## WHAT THE EXERCISE ASKS
Could you copy, exactly as written, every line from the first line of the records through the one containing "- [x] [스택](./problem/10828_스택.md)"?

[Collected data]

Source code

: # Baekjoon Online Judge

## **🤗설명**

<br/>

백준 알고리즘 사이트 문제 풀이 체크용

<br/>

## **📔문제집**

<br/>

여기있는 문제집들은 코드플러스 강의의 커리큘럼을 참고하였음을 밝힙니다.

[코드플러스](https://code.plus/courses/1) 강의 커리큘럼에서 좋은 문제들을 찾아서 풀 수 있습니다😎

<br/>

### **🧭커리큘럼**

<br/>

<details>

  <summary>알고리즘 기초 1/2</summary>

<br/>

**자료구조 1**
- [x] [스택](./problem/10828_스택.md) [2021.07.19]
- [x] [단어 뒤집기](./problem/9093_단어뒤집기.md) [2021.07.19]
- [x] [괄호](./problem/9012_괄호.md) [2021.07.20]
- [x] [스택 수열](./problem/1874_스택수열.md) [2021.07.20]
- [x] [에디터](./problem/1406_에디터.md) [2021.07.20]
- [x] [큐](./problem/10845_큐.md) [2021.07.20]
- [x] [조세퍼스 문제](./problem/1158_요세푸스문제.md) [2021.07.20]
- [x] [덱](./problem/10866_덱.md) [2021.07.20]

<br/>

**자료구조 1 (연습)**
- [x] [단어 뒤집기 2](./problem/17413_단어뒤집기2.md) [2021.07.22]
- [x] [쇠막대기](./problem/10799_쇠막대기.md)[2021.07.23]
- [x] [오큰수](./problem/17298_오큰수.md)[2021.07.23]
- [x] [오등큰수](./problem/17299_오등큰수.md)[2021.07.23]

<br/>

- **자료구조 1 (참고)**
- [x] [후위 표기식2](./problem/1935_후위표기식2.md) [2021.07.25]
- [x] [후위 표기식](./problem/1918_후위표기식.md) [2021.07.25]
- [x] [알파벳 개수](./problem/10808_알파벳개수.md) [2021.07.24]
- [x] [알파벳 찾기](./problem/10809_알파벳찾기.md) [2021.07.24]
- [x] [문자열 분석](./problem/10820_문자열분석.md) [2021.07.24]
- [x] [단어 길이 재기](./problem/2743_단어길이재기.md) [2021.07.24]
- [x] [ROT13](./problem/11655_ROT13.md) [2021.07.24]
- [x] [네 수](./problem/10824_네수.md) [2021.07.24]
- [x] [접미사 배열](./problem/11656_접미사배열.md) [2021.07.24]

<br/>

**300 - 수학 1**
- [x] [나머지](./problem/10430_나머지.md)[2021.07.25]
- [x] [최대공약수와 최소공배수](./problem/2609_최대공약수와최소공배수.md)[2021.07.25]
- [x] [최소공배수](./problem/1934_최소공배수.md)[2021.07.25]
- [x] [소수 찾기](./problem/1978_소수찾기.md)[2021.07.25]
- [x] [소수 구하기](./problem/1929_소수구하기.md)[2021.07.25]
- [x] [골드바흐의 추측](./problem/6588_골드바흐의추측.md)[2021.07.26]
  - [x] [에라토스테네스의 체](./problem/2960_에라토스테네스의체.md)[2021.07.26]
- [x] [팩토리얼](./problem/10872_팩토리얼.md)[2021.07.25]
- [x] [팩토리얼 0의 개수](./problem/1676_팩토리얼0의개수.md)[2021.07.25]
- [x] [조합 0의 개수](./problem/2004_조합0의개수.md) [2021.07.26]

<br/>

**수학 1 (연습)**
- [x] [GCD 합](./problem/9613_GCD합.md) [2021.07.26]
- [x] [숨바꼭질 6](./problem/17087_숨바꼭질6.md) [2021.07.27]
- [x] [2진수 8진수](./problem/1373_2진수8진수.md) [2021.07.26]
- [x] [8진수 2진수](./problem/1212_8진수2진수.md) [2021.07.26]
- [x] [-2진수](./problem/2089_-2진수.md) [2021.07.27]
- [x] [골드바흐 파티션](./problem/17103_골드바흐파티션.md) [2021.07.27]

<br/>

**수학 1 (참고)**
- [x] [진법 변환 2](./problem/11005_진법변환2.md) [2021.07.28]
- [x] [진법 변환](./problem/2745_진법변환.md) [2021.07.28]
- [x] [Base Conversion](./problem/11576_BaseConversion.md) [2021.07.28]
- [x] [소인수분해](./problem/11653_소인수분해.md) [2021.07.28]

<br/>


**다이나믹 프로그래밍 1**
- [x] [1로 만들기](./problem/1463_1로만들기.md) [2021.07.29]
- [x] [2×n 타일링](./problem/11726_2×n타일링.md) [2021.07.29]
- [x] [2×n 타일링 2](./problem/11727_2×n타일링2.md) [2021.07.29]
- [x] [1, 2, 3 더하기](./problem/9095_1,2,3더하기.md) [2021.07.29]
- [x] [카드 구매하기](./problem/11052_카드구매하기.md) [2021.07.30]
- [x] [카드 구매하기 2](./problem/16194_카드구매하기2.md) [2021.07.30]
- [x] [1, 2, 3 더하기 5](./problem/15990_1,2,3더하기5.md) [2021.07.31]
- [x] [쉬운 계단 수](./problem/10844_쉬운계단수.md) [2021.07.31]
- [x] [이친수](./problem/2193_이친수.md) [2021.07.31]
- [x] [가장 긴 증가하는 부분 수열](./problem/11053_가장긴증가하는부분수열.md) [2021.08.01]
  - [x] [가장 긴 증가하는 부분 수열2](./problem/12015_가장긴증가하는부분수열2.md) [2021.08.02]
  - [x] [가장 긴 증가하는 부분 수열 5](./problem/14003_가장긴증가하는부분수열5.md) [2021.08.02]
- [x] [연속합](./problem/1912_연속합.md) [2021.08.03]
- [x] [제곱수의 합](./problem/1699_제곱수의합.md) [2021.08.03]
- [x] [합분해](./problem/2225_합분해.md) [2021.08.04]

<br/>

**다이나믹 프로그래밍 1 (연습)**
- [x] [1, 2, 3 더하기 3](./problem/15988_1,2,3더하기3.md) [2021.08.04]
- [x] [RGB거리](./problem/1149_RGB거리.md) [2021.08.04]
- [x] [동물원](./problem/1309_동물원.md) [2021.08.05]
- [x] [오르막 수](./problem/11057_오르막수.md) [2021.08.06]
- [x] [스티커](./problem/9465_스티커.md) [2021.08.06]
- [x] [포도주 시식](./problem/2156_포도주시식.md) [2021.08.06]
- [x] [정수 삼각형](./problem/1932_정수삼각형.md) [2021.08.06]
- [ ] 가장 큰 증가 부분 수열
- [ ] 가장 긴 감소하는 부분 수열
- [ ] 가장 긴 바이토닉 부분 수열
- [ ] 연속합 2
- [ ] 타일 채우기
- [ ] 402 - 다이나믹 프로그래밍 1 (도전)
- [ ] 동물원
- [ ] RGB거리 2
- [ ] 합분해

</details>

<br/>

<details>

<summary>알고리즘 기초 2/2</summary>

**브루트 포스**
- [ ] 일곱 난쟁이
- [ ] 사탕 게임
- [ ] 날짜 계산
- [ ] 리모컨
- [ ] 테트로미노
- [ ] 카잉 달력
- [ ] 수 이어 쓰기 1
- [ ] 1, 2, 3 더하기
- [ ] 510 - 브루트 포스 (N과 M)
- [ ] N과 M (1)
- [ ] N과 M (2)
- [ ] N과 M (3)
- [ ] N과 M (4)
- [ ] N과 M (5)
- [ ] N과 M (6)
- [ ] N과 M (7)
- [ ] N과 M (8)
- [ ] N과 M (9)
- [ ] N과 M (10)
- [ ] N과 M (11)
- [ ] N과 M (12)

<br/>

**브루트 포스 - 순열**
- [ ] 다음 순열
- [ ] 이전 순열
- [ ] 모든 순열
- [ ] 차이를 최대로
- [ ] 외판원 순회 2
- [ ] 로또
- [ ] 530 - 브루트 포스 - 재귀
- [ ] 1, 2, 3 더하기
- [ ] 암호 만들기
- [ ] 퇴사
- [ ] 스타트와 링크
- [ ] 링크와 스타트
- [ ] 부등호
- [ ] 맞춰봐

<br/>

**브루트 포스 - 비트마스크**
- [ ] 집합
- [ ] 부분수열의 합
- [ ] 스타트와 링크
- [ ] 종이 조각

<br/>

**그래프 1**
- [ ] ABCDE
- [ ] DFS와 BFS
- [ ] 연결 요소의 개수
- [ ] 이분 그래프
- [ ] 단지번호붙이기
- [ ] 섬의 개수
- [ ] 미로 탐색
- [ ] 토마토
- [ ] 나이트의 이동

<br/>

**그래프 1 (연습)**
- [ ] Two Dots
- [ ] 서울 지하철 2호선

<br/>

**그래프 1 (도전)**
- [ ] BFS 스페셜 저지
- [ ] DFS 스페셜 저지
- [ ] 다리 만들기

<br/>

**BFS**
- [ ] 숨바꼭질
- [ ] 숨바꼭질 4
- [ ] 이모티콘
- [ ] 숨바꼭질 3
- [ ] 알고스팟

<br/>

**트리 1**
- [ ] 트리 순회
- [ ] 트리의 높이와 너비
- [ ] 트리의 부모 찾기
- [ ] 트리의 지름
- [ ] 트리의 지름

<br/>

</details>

## WRITTEN REPLY
Source code

: # Baekjoon Online Judge

## **🤗설명**

<br/>

백준 알고리즘 사이트 문제 풀이 체크용

<br/>

## **📔문제집**

<br/>

여기있는 문제집들은 코드플러스 강의의 커리큘럼을 참고하였음을 밝힙니다.

[코드플러스](https://code.plus/courses/1) 강의 커리큘럼에서 좋은 문제들을 찾아서 풀 수 있습니다😎

<br/>

### **🧭커리큘럼**

<br/>

<details>

  <summary>알고리즘 기초 1/2</summary>

<br/>

**자료구조 1**
- [x] [스택](./problem/10828_스택.md) [2021.07.19]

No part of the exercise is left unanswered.